As I walked into the studio, I thought I heard a flurry of feet and saw movement behind a corner screen. The whole north wall was window, and paintings on easels littered the room. A log simmered in the fireplace, flicked shadows on the beamed ceiling. Mr. Sever motioned me to a divan that hugged the floor. He went to a table cluttered with brushes, tubes of paint, and palettes. He took a gun from a drawer. He started toward a desk phone. “Now,” he said, “I’ll call the police.”
“It’s your funeral if you do,” I said. “I’ll show them the picture.”
Mr. Sever stopped abruptly. “What picture?”

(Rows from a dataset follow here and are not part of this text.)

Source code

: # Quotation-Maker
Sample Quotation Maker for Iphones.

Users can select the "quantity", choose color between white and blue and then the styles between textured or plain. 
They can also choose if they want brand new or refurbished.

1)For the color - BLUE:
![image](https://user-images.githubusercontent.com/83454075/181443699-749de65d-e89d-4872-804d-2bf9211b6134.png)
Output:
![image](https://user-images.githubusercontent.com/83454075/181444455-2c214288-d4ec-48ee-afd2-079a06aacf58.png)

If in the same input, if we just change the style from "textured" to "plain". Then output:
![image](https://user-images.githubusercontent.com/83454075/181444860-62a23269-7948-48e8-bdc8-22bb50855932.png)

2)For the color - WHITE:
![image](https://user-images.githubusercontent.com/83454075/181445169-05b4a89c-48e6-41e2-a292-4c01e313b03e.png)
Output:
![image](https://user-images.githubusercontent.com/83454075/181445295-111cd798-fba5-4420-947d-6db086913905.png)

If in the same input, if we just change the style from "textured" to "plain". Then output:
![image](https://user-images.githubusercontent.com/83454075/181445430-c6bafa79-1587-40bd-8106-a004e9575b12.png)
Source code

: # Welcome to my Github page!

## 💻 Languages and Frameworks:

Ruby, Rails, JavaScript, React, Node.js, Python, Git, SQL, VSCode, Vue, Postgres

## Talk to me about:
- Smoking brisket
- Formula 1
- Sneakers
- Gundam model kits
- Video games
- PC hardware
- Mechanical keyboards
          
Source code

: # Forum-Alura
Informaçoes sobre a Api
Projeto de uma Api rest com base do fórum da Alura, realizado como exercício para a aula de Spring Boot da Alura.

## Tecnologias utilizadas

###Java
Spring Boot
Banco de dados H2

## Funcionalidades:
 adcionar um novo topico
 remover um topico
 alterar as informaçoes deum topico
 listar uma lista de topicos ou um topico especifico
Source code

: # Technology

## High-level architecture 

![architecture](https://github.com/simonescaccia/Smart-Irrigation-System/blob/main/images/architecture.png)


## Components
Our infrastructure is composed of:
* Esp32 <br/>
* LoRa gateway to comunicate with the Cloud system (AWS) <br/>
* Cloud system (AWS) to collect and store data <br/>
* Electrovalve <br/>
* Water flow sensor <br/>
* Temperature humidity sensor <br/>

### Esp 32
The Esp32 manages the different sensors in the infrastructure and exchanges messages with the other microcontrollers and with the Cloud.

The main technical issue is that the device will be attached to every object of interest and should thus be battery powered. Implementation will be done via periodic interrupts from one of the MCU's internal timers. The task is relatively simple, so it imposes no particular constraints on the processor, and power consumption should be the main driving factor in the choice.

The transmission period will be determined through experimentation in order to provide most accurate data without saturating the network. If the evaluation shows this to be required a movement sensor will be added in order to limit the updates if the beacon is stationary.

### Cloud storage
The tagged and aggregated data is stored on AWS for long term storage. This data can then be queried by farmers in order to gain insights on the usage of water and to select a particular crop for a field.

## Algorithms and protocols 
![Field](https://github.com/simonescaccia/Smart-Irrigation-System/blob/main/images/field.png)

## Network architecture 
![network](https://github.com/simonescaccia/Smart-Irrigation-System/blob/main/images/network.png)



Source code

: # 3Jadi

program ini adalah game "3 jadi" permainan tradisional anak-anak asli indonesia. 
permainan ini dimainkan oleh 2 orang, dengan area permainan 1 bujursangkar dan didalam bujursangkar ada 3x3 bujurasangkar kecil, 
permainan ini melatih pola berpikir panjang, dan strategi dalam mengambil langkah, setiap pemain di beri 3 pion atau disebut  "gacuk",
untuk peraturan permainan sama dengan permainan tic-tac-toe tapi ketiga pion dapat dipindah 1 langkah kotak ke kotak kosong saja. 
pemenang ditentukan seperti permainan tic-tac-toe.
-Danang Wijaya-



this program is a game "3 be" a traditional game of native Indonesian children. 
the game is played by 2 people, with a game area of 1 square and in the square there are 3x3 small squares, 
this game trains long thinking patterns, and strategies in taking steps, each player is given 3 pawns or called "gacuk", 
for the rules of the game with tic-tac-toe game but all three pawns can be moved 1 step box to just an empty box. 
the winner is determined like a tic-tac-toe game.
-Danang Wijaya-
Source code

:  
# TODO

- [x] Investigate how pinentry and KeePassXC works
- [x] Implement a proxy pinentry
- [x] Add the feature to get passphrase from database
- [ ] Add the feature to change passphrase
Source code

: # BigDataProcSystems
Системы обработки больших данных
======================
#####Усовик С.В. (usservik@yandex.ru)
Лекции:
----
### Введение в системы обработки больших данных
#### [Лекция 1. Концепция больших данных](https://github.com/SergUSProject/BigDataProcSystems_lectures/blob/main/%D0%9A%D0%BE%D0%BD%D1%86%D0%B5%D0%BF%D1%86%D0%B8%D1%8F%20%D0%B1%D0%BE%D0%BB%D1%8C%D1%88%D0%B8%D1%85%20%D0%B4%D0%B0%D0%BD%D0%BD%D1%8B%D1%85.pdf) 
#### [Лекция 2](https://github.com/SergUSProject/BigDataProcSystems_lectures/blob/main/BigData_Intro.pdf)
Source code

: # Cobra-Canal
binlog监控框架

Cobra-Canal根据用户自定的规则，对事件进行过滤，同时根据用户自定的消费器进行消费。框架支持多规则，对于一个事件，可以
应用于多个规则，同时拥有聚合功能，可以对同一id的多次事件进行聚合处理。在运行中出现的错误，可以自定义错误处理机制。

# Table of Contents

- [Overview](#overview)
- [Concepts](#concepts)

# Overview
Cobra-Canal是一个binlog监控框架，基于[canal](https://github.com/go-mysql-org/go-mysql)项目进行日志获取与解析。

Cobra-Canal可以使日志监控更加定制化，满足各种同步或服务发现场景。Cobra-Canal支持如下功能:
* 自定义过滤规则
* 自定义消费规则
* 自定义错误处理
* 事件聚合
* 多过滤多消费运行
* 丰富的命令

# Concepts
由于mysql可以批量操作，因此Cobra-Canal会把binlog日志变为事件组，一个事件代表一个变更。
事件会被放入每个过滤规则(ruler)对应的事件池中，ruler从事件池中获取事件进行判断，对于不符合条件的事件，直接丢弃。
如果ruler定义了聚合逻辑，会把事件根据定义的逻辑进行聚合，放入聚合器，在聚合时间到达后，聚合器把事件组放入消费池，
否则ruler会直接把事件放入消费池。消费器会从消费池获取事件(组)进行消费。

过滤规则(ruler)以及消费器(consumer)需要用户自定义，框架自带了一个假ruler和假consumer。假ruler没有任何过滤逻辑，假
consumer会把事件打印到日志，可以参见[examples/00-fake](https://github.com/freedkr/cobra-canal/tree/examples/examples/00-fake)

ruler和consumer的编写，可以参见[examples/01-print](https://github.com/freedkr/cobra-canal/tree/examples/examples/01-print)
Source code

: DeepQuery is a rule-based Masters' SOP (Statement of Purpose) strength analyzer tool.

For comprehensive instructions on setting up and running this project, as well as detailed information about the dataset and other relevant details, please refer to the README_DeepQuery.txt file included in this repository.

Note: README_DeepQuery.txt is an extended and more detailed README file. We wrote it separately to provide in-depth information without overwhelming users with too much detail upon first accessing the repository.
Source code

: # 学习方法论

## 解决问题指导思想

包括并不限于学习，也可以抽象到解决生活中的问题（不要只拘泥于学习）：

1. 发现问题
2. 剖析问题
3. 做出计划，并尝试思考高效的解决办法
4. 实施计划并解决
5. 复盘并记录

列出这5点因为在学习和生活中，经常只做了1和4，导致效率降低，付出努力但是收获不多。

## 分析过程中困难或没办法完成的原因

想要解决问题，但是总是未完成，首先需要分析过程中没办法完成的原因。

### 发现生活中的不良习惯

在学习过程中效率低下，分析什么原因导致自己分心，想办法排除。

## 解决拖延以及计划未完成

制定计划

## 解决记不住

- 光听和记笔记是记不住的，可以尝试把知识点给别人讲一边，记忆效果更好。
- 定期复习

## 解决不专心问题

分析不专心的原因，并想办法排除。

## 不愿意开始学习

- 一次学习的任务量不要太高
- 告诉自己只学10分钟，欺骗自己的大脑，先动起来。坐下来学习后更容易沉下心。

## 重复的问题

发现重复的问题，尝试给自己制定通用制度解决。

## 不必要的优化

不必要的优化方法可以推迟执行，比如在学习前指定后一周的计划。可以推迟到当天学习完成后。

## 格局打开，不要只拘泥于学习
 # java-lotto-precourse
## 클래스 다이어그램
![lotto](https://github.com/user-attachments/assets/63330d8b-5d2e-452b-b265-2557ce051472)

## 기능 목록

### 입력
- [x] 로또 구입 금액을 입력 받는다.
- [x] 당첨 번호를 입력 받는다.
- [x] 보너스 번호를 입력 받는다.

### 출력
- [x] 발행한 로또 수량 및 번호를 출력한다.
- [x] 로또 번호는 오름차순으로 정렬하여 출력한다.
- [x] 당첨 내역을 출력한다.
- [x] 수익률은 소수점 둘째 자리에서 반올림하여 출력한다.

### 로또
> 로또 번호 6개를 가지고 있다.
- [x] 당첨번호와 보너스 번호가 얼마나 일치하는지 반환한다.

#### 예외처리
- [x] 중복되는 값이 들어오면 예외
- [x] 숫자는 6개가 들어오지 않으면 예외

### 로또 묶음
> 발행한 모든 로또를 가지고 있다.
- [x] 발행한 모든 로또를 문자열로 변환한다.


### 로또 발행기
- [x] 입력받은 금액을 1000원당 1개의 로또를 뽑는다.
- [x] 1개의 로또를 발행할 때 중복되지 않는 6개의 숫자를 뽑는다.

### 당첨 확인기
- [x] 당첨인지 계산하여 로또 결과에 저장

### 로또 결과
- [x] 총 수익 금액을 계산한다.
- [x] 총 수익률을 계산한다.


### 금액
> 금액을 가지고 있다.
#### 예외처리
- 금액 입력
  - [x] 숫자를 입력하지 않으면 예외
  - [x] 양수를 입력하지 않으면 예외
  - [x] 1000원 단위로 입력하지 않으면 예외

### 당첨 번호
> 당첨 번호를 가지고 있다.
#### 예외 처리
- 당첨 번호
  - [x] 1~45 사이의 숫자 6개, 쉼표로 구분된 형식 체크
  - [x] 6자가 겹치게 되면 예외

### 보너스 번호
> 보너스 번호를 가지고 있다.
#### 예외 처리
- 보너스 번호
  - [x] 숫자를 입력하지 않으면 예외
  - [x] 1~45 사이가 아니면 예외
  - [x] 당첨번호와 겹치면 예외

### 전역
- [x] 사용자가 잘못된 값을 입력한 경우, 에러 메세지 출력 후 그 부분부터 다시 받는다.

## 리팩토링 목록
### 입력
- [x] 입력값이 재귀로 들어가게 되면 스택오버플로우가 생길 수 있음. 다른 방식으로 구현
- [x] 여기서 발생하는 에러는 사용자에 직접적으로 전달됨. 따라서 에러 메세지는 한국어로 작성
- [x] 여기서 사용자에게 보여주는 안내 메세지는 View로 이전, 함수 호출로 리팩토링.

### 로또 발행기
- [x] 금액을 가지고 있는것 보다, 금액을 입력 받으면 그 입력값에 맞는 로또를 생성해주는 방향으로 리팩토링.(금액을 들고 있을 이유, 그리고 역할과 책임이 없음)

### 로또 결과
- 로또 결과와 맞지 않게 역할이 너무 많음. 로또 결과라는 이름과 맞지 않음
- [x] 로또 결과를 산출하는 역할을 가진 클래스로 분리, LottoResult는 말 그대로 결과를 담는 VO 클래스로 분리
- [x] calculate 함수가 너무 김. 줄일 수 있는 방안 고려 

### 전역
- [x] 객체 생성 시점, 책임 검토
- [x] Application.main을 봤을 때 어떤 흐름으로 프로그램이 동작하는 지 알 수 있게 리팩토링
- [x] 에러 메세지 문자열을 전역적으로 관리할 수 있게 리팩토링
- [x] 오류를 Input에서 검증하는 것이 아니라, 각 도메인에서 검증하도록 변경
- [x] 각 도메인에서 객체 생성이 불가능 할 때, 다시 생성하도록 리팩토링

I kept a stiff upper lip although my heart was pounding one-fifty a minute. “You got a bad break, Mr. Sever. I’m a candid camera fan, see? I got a camera rigged in my hack’s meter box to get unexpected shots of people. When you open the rear door a light goes on, and the camera takes a picture automatically. I got a picture of you conking Mr. Claredon.”
The public will know cab companies do not allow any such gadgets in meter boxes, but Sever didn’t know Mr. Claredon was a back-seat orator. I could see the guy thinking, wondering how I knew about Claredon’s wife. The lie got other results. A woman stepped from behind the screen and walked over to Mr. Sever. She was a blonde with bangs. She wore a pale green skirt, a white blouse with broad brown stripes, and brown suede shoes. Pearls glowed in her earlobes. To someone in a rumdum fog she might appear as the world’s loveliest creature.
“Jed,” she said, “perhaps you’d better not call the police.”
Mr. Sever opened his mouth to argue the point, but she waved him into silence. “Let me s
ee that picture, cabby,” she said.
I began to breathe again. “I’m not that dumb, Mrs. Claredon. The picture is in a good safe place until you two pay off.”
“I see.” She eyed me thoughtfully. “How much will the picture cost?”
“Five thousand. I thought you’d see the light, and I’m not above making a fast buck. You get the negative.”
“We get the negative,” she repeated. “Jed, what do you think?”
Mr. Sever lifted the gun. “I think he is lying. I think we should call the police, or—”
“A hacky pal of mine has the picture,” I cut in fast. “If I don’t show in an hour, he gives it to the cops. So you shoot me. Does that get you anywhere?”
Mona Claredon pushed Mr. Sever’s gun down, stripped a diamond ring from her finger. “We can’t take the chance, Jed. He’s here, and that means he knows too much. I don’t have five thousand dollars, cabby, but this ring is worth that much.”
“You don’t have to pay me until I deliver,” I said. “Anyway, I need your help.” Her eyes narrowed. “How?”
“Dumping the body;” I said. “I’m not getting rid of Mr. Claredon by my lonesome. I need a lookout, a pair of eyes to watch while I do the dirty work.”
Mona Claredon turned to Mr. Sever. Her voice had a nasty edge. “You’re coming along. You started this. Get my coat.”
“I started it!” Mr. Sever looked surprised. “It was your bright idea. You said he wouldn’t divorce you.”
I got up. “Come on,” I growled. “We haven’t got all night and the cops might investigate my cab. You can fight about it later.”
I’ve met some cold-blooded hussies, but this Claredon woman took a posy. She stepped over her dead husband as if he wasn’t there, settled back in the cab and waved me out of the areaway. Sever put the gun on me and leaned forward to inspect the meter.